December 3, 1942 – December 4, 1998


John Bell
1964 graduation

John Bell, born in St. Paul, came to Yale from Portland, OR. He was active in the Yale Chess Club, serving as its captain and president. He stayed on for an M.A. in history, then earned a Ph.D. at Princeton.

He married Susan Ellen Woods and together they had three children, Kimberly, Courtney, and Tamsin. His wife died in 1986. He was survived by a second wife, Judith, and her child Lindsey Ann Court.

Bell served as professor of history at the University of Maryland – Baltimore County.
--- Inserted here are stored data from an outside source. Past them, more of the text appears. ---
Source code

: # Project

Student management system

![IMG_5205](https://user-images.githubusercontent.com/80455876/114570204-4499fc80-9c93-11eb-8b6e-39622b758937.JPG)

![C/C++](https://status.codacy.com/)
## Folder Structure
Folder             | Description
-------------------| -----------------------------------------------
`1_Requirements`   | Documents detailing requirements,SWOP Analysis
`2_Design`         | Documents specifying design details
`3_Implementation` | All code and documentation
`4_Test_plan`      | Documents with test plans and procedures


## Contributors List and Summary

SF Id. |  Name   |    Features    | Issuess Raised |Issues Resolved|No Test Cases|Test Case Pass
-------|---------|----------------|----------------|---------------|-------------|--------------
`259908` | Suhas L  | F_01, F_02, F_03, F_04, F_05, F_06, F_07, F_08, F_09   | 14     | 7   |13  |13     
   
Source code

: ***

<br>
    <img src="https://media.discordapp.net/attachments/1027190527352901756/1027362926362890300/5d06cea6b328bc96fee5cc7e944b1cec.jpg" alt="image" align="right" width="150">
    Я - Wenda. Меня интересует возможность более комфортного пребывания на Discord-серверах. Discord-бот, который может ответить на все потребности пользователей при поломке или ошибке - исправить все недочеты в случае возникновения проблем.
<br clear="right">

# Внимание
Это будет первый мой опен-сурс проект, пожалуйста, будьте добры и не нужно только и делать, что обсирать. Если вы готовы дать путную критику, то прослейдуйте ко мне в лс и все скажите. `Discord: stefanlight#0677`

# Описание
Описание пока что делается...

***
The Princeton University Press published his Peasants in Power in 1977. The Slavic Review published his article "Giving Birth to the New Soviet Man: Politics and Obstetrics in the USSR" in 1981. And the Hoover Institution Press published The Bulgarian Communist Party in 1986.

The high quality and high volume of Bell's work earned him a position of leadership in Bulgarian studies. He served as director of the Bulgarian area studies program for the Foreign Service Institute of the U.S. Department of State, directing the training of diplomats who were to be stationed in the Balkans. He was president of the Bulgarian Studies Association from 1988-92, and was an official observer of the June 1990 Bulgarian elections. In 1984 the Bulgarian State Council awarded him the "1300 Year—Bulgaria" medal for "service to Bulgarian studies."

Shortly before his death, in a characteristically generous gesture, Bell announced his intention to endow the department's Maas Prize, named for a colleague who also had died tragically and young. The prize is awarded annually to the outstanding undergraduate history student. The Maas Prize has been renamed the Bell-Maas Prize.